Data loss (deletion) in real life is always a problem. Machine learning and data mining areas due to the lack of data due to poor data quality, face serious problems in the accuracy of the model predictions. In these areas, missing values is to make the model more accurate and effective focus.
Use remodeling index (reindexing), created a lack of value of DataFrame.
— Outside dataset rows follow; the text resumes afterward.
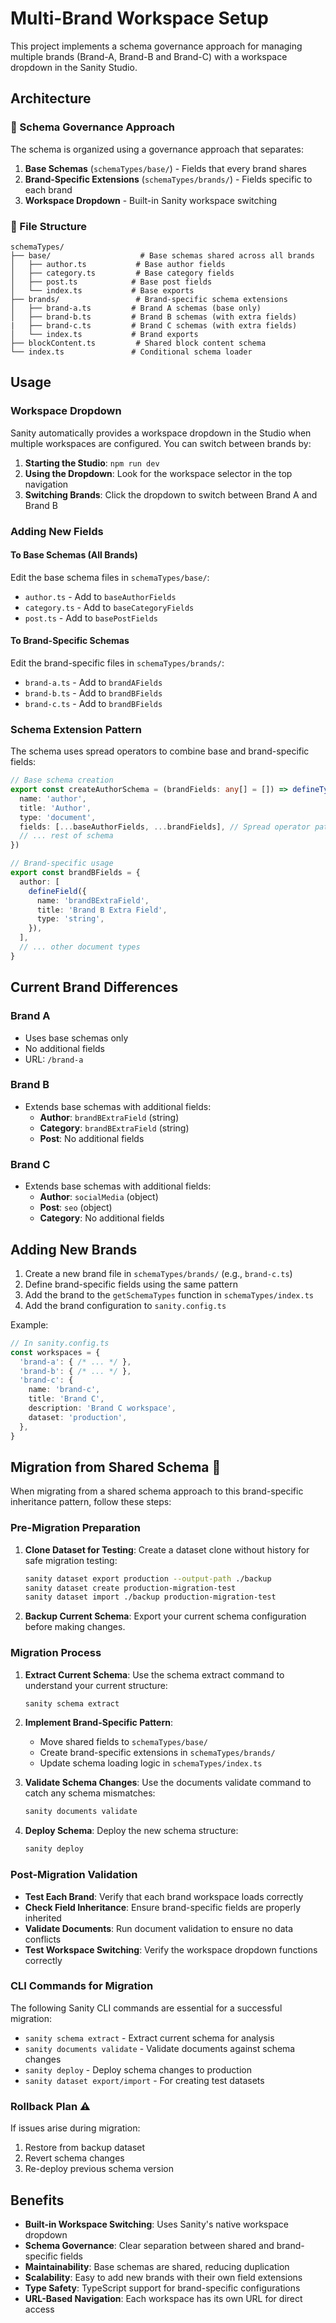 # Multi-Brand Workspace Setup

This project implements a schema governance approach for managing multiple brands (Brand-A, Brand-B and Brand-C) with a workspace dropdown in the Sanity Studio.

## Architecture

### 🔧 Schema Governance Approach

The schema is organized using a governance approach that separates:

1. **Base Schemas** (`schemaTypes/base/`) - Fields that every brand shares
2. **Brand-Specific Extensions** (`schemaTypes/brands/`) - Fields specific to each brand
3. **Workspace Dropdown** - Built-in Sanity workspace switching

### 📁 File Structure

```
schemaTypes/
├── base/                    # Base schemas shared across all brands
│   ├── author.ts           # Base author fields
│   ├── category.ts         # Base category fields
│   ├── post.ts            # Base post fields
│   └── index.ts           # Base exports
├── brands/                 # Brand-specific schema extensions
│   ├── brand-a.ts         # Brand A schemas (base only)
│   ├── brand-b.ts         # Brand B schemas (with extra fields)
|   ├── brand-c.ts         # Brand C schemas (with extra fields)
│   └── index.ts           # Brand exports
├── blockContent.ts         # Shared block content schema
└── index.ts               # Conditional schema loader
```

## Usage

### Workspace Dropdown

Sanity automatically provides a workspace dropdown in the Studio when multiple workspaces are configured. You can switch between brands by:

1. **Starting the Studio**: `npm run dev`
2. **Using the Dropdown**: Look for the workspace selector in the top navigation
3. **Switching Brands**: Click the dropdown to switch between Brand A and Brand B


### Adding New Fields

#### To Base Schemas (All Brands)
Edit the base schema files in `schemaTypes/base/`:
- `author.ts` - Add to `baseAuthorFields`
- `category.ts` - Add to `baseCategoryFields`
- `post.ts` - Add to `basePostFields`

#### To Brand-Specific Schemas
Edit the brand-specific files in `schemaTypes/brands/`:
- `brand-a.ts` - Add to `brandAFields`
- `brand-b.ts` - Add to `brandBFields`
- `brand-c.ts` - Add to `brandBFields`
  
### Schema Extension Pattern

The schema uses spread operators to combine base and brand-specific fields:

```typescript
// Base schema creation
export const createAuthorSchema = (brandFields: any[] = []) => defineType({
  name: 'author',
  title: 'Author',
  type: 'document',
  fields: [...baseAuthorFields, ...brandFields], // Spread operator pattern
  // ... rest of schema
})

// Brand-specific usage
export const brandBFields = {
  author: [
    defineField({
      name: 'brandBExtraField',
      title: 'Brand B Extra Field',
      type: 'string',
    }),
  ],
  // ... other document types
}
```

## Current Brand Differences

### Brand A
- Uses base schemas only
- No additional fields
- URL: `/brand-a`

### Brand B
- Extends base schemas with additional fields:
  - **Author**: `brandBExtraField` (string)
  - **Category**: `brandBExtraField` (string)
  - **Post**: No additional fields

### Brand C
- Extends base schemas with additional fields:
  - **Author**: `socialMedia` (object)
  - **Post**: `seo` (object)
  - **Category**: No additional fields

## Adding New Brands

1. Create a new brand file in `schemaTypes/brands/` (e.g., `brand-c.ts`)
2. Define brand-specific fields using the same pattern
3. Add the brand to the `getSchemaTypes` function in `schemaTypes/index.ts`
4. Add the brand configuration to `sanity.config.ts`

Example:
```typescript
// In sanity.config.ts
const workspaces = {
  'brand-a': { /* ... */ },
  'brand-b': { /* ... */ },
  'brand-c': {
    name: 'brand-c',
    title: 'Brand C',
    description: 'Brand C workspace',
    dataset: 'production',
  },
}
```

## Migration from Shared Schema :rocket:

When migrating from a shared schema approach to this brand-specific inheritance pattern, follow these steps:

### Pre-Migration Preparation

1. **Clone Dataset for Testing**: Create a dataset clone without history for safe migration testing:
   ```bash
   sanity dataset export production --output-path ./backup
   sanity dataset create production-migration-test
   sanity dataset import ./backup production-migration-test
   ```

2. **Backup Current Schema**: Export your current schema configuration before making changes.

### Migration Process

1. **Extract Current Schema**: Use the schema extract command to understand your current structure:
   ```bash
   sanity schema extract
   ```

2. **Implement Brand-Specific Pattern**: 
   - Move shared fields to `schemaTypes/base/`
   - Create brand-specific extensions in `schemaTypes/brands/`
   - Update schema loading logic in `schemaTypes/index.ts`

3. **Validate Schema Changes**: Use the documents validate command to catch any schema mismatches:
   ```bash
   sanity documents validate
   ```

4. **Deploy Schema**: Deploy the new schema structure:
   ```bash
   sanity deploy
   ```

### Post-Migration Validation

- **Test Each Brand**: Verify that each brand workspace loads correctly
- **Check Field Inheritance**: Ensure brand-specific fields are properly inherited
- **Validate Documents**: Run document validation to ensure no data conflicts
- **Test Workspace Switching**: Verify the workspace dropdown functions correctly

### CLI Commands for Migration

The following Sanity CLI commands are essential for a successful migration:

- `sanity schema extract` - Extract current schema for analysis
- `sanity documents validate` - Validate documents against schema changes
- `sanity deploy` - Deploy schema changes to production
- `sanity dataset export/import` - For creating test datasets

### Rollback Plan :warning:

If issues arise during migration:
1. Restore from backup dataset
2. Revert schema changes
3. Re-deploy previous schema version

## Benefits

- **Built-in Workspace Switching**: Uses Sanity's native workspace dropdown
- **Schema Governance**: Clear separation between shared and brand-specific fields
- **Maintainability**: Base schemas are shared, reducing duplication
- **Scalability**: Easy to add new brands with their own field extensions
- **Type Safety**: TypeScript support for brand-specific configurations
- **URL-Based Navigation**: Each workspace has its own URL for direct access 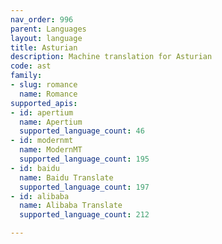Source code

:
 ```yaml
---
nav_order: 996
parent: Languages
layout: language
title: Asturian
description: Machine translation for Asturian
code: ast
family:
- slug: romance
  name: Romance
supported_apis:
- id: apertium
  name: Apertium
  supported_language_count: 46
- id: modernmt
  name: ModernMT
  supported_language_count: 195
- id: baidu
  name: Baidu Translate
  supported_language_count: 197
- id: alibaba
  name: Alibaba Translate
  supported_language_count: 212

---
```


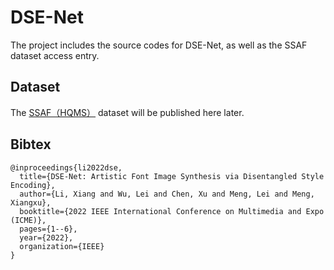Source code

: 
# DSE-Net
The project includes the source codes for DSE-Net, as well as the SSAF dataset access entry.
## Dataset
The [SSAF（HQMS）](https://moonlight03.github.io/DSE-Net/) dataset will be published here later.
## Bibtex
```
@inproceedings{li2022dse,
  title={DSE-Net: Artistic Font Image Synthesis via Disentangled Style Encoding},
  author={Li, Xiang and Wu, Lei and Chen, Xu and Meng, Lei and Meng, Xiangxu},
  booktitle={2022 IEEE International Conference on Multimedia and Expo (ICME)},
  pages={1--6},
  year={2022},
  organization={IEEE}
}
```
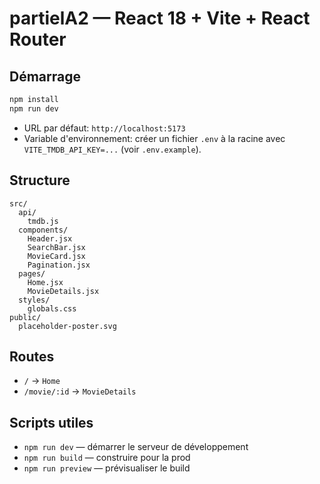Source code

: # partielA2 — React 18 + Vite + React Router

## Démarrage

```bash
npm install
npm run dev
```

- URL par défaut: `http://localhost:5173`
- Variable d'environnement: créer un fichier `.env` à la racine avec `VITE_TMDB_API_KEY=...` (voir `.env.example`).

## Structure

```
src/
  api/
    tmdb.js
  components/
    Header.jsx
    SearchBar.jsx
    MovieCard.jsx
    Pagination.jsx
  pages/
    Home.jsx
    MovieDetails.jsx
  styles/
    globals.css
public/
  placeholder-poster.svg
```

## Routes
- `/` → `Home`
- `/movie/:id` → `MovieDetails`

## Scripts utiles
- `npm run dev` — démarrer le serveur de développement
- `npm run build` — construire pour la prod
- `npm run preview` — prévisualiser le build
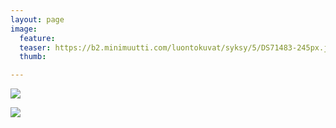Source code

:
 ```yaml
---
layout: page
image:
  feature:
  teaser: https://b2.minimuutti.com/luontokuvat/syksy/5/DS71483-245px.jpg
  thumb:

---
```


![](https://b2.minimuutti.com/luontokuvat/syksy/5/DS71475-800px.jpg)

![](https://b2.minimuutti.com/luontokuvat/syksy/5/DS71483-800px.jpg)
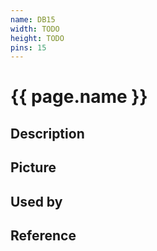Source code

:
 ```yaml
---
name: DB15
width: TODO
height: TODO
pins: 15
---
```


# {{ page.name }}

## Description

## Picture

## Used by

## Reference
In the output, NaN
a value indicating not a number .
One,Check the missing values
In order to more easily detect missing values (and across different arrays dtype
), Pandas provided isnull()
and notnull()
functions, and they are also Series object methods DataFrame
Example 1
import pandas as pd import numpy as np df = pd.DataFrame(np.random.randn(5, 3), index=['a', 'c', 'e', 'f','h'], columns=['one', 'two', 'three']) df = df.reindex(['a', 'b', 'c', 'd', 'e', 'f', 'g', 'h']) print(df) print('\n') print (df['one'].isnull())
Output:
One two three
's 0.036297 -0.615260 -1.341327
b Gulf Shores
c -1.908168 -0.779304 0.212467
of Gulf Shores
and 0.527409 -2.432343 0.190436
f 1.428975 -0.364970 1.084148
g Gulf Shores
h 0.763328 -0.818729 0.240498
's False
b True
c False
d True
False e
f False
g True
H False
Name: one, dtype: bool
Example 2
import pandas as pd import numpy as np df = pd.DataFrame(np.random.randn(5, 3), index=['a', 'c', 'e', 'f', 'h'],columns=['one', 'two', 'three']) df = df.reindex(['a', 'b', 'c', 'd', 'e', 'f', 'g', 'h']) print (df['one'].notnull())
Output results:
a True
b False
c True
d False
e True
f True
g False
h True
Name: one, dtype: bool
two,Lack of calculation data
- When summed data,
NA
it will be considered0
- If the data is all
NA
, then the result will beNA
Example 1
import pandas as pd import numpy as np df = pd.DataFrame(np.random.randn(5, 3), index=['a', 'c', 'e', 'f', 'h'],columns=['one', 'two', 'three']) df = df.reindex(['a', 'b', 'c', 'd', 'e', 'f', 'g', 'h']) print(df) print('\n') print (df['one'].sum())
Output:
One two three
's -1.191036 0.945107 -0.806292
b Gulf Shores
c 0.127794 -1.812588 -0.466076
of Gulf Shores
and 2.358568 0.559081 1.486490
f -0.242589 0.574916 -0.831853
g Gulf Shores
h 1.815404 -1.706736 -0.328030
0.7247067964060545
Example 2
import pandas as pd df = pd.DataFrame(index=[0,1,2,3,4,5],columns=['one','two']) print(df) print('\n') print (df['one'].sum())
Output:
One Two
0 LIST
1 LIST
2 LIST
3 LIST
4 LIST
5 LIST
0
Third, fill in missing data
Pandas provides a variety of methods to remove the missing values. fillna()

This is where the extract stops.